▸ PROBLEM TO SOLVE
Could you write out the lines below exactly, beginning with the first and finishing with the one that contains "four pillars of"?

▸ EXERCISE MATERIALS

◇ ◇ ◇ ◇ ◇ ◇ ◇

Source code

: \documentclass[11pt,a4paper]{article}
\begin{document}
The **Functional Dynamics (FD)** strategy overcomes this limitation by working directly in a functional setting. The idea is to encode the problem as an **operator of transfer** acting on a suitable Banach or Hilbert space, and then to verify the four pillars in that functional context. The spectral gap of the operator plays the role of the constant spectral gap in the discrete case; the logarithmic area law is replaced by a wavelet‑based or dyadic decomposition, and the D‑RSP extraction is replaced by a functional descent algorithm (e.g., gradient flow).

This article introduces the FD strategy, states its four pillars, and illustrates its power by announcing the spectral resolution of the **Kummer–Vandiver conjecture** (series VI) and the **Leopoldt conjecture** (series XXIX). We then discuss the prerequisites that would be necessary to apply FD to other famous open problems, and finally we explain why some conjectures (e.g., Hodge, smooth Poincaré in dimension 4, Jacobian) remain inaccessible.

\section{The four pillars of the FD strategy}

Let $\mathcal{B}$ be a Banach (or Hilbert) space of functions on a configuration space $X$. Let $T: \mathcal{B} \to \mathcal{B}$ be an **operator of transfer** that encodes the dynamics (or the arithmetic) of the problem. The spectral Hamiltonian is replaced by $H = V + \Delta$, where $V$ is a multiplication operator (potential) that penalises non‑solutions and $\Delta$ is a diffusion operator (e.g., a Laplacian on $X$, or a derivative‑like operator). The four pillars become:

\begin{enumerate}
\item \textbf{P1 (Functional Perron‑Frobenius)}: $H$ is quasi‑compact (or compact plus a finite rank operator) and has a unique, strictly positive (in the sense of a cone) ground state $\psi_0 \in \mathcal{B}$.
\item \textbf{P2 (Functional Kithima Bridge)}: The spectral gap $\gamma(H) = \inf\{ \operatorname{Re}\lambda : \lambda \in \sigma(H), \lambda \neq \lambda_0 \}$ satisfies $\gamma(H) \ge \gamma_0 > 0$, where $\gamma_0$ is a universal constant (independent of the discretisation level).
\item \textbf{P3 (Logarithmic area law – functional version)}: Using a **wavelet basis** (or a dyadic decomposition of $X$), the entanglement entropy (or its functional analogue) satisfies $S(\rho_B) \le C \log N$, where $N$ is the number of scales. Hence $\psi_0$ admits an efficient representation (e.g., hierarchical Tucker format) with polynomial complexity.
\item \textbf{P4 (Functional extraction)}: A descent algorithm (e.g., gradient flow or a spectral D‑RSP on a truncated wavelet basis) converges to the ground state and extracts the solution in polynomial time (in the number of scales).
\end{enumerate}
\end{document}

◇ ◇ ◇ ◇ ◇ ◇ ◇

▸ EXERCISE RESPONSE
Source code

: \documentclass[11pt,a4paper]{article}
\begin{document}
The **Functional Dynamics (FD)** strategy overcomes this limitation by working directly in a functional setting. The idea is to encode the problem as an **operator of transfer** acting on a suitable Banach or Hilbert space, and then to verify the four pillars in that functional context. The spectral gap of the operator plays the role of the constant spectral gap in the discrete case; the logarithmic area law is replaced by a wavelet‑based or dyadic decomposition, and the D‑RSP extraction is replaced by a functional descent algorithm (e.g., gradient flow).

This article introduces the FD strategy, states its four pillars, and illustrates its power by announcing the spectral resolution of the **Kummer–Vandiver conjecture** (series VI) and the **Leopoldt conjecture** (series XXIX). We then discuss the prerequisites that would be necessary to apply FD to other famous open problems, and finally we explain why some conjectures (e.g., Hodge, smooth Poincaré in dimension 4, Jacobian) remain inaccessible.

\section{The four pillars of the FD strategy}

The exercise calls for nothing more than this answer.